Say how many lines in the records hold the word "Main", and give nothing but that number.

> Saved entries:
----
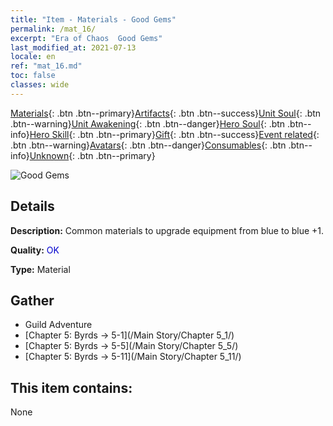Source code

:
 ```yaml
---
title: "Item - Materials - Good Gems"
permalink: /mat_16/
excerpt: "Era of Chaos  Good Gems"
last_modified_at: 2021-07-13
locale: en
ref: "mat_16.md"
toc: false
classes: wide
---
```

 [Materials](/Items/){: .btn .btn--primary}[Artifacts](/Items/Artifacts/){: .btn .btn--success}[Unit Soul](/Items/UnitSoul/){: .btn .btn--warning}[Unit Awakening](/Items/UnitAwakening/){: .btn .btn--danger}[Hero Soul](/Items/HeroSoul/){: .btn .btn--info}[Hero Skill](/Items/HeroSkill/){: .btn .btn--primary}[Gift](/Items/Gift/){: .btn .btn--success}[Event related](/Items/Events/){: .btn .btn--warning}[Avatars](/Items/Avatars/){: .btn .btn--danger}[Consumables](/Items/Consumables/){: .btn .btn--info}[Unknown](/Items/Unknown/){: .btn .btn--primary}

 ![Good Gems](/images/t/i_cailiao_baoshi1.png)

## Details
 **Description:** Common materials to upgrade equipment from blue to blue +1.

 **Quality:** <span style="color: #0000CD">OK</span>

 **Type:** Material

## Gather

*    Guild Adventure 
*    [Chapter 5: Byrds -> 5-1](/Main Story/Chapter 5_1/) 
*    [Chapter 5: Byrds -> 5-5](/Main Story/Chapter 5_5/) 
*    [Chapter 5: Byrds -> 5-11](/Main Story/Chapter 5_11/) 

## This item contains:

  None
----
> SOLVED EXERCISE: 3